Across the listing, count the lines that include the string "rahuldkjain". Give nothing besides the number.

The data>
....

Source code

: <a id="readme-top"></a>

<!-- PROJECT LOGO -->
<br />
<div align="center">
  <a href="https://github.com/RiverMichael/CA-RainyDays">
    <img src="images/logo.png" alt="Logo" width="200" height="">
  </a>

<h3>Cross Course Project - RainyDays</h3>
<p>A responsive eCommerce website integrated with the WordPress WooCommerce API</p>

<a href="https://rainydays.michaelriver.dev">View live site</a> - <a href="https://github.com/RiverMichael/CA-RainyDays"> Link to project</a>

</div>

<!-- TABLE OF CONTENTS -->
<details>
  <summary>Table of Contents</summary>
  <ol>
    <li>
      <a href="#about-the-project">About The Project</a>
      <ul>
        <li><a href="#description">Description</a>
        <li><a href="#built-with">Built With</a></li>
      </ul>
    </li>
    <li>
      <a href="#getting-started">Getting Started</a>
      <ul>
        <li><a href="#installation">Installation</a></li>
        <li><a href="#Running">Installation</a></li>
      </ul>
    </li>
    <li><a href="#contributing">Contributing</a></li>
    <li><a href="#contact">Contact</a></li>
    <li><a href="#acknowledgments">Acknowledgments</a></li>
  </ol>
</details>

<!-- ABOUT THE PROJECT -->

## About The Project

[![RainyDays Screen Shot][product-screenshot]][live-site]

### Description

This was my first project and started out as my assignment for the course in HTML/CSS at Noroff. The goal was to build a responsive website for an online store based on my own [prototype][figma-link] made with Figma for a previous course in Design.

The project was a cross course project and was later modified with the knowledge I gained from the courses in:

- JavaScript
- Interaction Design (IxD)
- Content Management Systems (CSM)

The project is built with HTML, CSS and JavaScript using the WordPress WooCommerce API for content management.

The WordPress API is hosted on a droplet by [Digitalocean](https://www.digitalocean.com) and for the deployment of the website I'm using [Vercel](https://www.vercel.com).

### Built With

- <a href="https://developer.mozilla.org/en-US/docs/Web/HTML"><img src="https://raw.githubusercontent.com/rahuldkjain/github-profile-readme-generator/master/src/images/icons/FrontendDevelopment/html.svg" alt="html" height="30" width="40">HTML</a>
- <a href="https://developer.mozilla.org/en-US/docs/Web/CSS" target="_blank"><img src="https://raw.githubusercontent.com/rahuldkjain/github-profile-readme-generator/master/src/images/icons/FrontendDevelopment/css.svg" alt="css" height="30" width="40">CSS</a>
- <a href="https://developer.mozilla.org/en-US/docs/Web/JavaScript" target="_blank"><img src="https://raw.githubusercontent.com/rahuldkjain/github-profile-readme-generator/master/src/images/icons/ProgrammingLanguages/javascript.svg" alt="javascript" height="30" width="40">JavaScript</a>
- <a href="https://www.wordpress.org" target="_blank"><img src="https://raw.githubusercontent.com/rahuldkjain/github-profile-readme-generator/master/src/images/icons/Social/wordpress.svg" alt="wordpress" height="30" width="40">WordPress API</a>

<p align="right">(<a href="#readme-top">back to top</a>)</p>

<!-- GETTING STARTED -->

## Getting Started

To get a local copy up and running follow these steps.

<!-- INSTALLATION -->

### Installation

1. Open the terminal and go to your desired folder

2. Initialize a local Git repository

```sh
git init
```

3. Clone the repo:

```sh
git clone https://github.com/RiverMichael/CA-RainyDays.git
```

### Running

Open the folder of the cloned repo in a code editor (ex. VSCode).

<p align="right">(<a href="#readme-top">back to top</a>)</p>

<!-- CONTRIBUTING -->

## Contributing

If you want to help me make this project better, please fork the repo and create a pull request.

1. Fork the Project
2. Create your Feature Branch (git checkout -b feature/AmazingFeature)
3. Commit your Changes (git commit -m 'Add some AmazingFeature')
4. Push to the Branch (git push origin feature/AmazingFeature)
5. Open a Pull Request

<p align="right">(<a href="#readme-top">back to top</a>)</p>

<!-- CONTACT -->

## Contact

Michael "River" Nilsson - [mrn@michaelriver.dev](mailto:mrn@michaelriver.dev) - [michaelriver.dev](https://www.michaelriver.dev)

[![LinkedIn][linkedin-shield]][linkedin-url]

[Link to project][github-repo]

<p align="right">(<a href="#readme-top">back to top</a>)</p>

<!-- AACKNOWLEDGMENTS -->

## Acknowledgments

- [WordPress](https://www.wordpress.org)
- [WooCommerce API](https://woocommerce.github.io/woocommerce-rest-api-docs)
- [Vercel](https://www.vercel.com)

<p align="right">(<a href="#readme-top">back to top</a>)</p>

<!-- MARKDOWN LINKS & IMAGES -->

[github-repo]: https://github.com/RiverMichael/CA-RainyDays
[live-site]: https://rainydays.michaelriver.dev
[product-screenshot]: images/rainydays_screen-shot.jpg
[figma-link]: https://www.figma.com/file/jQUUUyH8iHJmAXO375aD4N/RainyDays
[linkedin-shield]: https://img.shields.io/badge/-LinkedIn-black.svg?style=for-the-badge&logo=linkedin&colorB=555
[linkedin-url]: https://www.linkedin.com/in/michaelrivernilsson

....

Response to this exercise> 4